S&P 500 on Track to Hit Record High Before Year-End, Goldman's Flood Says

With the S&P 500 up 25% in nine months and sitting at its best level since April 2022, people want to know: is an all-time high next? John Flood, a partner at Goldman Sachs Group Inc., thinks so.

“For the first time in 2023 we are currently being asked by multiple clients if we think the S&P 500 is now on track to clock an ATH before year-end,” Flood wrote in a note to clients Wednesday after a soft reading in the consumer price index lifted the equity benchmark as much as 1.1%. “I am going with a yes on this.”

Getting there would require an extension of a rally that has already shocked most on Wall Street amid better-than-expected economic growth and corporate earnings. The index made a record 4,796.56 in January 2022, about 7% above the last close.

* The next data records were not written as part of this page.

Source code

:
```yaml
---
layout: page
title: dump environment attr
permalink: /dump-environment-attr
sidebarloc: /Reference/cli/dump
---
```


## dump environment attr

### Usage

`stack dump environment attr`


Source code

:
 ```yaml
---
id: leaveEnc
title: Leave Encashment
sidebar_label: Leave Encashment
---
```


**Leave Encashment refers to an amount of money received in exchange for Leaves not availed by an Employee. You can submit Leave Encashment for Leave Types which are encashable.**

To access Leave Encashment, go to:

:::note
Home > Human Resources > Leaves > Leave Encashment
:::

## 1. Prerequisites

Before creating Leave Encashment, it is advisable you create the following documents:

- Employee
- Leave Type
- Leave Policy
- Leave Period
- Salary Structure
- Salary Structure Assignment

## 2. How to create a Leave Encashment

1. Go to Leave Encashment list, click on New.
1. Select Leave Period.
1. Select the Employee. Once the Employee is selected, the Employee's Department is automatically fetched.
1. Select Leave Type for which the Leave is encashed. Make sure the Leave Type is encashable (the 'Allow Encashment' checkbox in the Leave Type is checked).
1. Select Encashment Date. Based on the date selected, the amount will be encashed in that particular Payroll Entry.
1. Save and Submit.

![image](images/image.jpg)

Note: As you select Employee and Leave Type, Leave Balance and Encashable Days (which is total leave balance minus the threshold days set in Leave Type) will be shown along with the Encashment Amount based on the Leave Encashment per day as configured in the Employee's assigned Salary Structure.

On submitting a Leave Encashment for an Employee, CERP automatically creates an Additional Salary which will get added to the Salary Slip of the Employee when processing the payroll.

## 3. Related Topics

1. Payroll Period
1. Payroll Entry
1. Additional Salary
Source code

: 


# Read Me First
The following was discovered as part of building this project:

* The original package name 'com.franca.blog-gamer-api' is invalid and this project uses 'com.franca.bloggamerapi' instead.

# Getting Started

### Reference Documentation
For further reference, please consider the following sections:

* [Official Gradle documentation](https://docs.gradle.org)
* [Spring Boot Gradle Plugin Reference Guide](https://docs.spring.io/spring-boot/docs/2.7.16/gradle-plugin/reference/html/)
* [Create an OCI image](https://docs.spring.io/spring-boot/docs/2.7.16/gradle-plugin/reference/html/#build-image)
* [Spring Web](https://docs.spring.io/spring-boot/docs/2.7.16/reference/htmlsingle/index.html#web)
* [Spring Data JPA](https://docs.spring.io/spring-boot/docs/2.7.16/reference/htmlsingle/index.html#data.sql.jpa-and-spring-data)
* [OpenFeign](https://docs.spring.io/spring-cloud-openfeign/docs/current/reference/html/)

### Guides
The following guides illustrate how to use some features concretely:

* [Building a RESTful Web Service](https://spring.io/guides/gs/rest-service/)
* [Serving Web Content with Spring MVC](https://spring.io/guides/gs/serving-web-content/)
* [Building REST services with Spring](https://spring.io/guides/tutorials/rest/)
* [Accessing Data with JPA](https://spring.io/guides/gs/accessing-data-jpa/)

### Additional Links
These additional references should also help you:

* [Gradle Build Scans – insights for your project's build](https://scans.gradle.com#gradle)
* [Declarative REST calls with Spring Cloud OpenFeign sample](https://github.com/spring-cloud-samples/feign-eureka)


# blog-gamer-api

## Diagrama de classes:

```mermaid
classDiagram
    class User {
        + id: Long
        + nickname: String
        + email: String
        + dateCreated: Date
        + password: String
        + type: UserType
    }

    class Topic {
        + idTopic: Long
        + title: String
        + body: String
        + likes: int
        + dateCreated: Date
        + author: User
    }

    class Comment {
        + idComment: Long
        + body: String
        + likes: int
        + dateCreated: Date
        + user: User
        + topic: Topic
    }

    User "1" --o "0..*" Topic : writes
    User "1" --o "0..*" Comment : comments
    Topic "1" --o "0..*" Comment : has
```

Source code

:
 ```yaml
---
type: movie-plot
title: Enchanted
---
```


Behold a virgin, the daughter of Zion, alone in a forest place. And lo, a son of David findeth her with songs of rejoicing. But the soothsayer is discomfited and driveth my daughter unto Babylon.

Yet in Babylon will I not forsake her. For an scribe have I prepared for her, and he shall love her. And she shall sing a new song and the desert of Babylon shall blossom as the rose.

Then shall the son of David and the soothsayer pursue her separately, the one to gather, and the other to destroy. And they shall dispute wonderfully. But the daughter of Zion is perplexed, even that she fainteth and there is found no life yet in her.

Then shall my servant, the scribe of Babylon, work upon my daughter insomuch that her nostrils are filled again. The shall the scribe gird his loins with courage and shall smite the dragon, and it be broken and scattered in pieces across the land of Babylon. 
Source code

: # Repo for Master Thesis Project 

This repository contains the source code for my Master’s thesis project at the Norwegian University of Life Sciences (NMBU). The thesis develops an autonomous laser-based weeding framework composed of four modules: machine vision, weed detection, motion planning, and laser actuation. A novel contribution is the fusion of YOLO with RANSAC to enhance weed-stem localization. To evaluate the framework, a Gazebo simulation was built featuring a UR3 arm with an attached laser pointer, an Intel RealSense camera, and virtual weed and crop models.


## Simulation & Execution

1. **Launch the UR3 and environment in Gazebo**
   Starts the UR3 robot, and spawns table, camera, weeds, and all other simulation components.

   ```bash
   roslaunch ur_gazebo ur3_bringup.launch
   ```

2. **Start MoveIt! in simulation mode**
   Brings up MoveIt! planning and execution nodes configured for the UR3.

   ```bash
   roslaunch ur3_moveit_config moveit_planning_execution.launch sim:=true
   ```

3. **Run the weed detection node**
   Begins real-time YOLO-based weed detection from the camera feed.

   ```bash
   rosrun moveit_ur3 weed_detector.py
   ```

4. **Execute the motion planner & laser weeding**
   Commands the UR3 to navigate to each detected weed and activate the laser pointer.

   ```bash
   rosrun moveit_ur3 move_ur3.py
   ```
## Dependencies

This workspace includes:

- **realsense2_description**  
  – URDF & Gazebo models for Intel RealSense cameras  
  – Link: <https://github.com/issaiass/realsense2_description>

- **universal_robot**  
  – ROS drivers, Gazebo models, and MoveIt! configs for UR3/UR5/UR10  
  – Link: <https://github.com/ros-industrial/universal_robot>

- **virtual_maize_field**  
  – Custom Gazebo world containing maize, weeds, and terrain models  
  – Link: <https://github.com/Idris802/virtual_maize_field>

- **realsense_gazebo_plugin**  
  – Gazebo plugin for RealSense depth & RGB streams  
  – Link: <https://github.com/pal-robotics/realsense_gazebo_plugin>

US Stocks Have Staged a Powerful Rally Since October | S&P 500 would need to climb about 7% to reclaim its all-time high

Flood’s optimism is at odds with the majority of Wall Street strategists who keep hanging on their bearish view that the Federal Reserve’s aggressive monetary tightening will lead to an economic slowdown if not an outright recession. Their average year-end target, as compiled by Bloomberg in mid-June, shows the S&P 500 will fall about 8% by December — the worst second-half outlook since at least 1999.

Stocks have recovered all their losses since the Fed began raising interest rates 16 months ago, with the S&P 500 now trading roughly 3% above where it was at the start of the hiking cycle.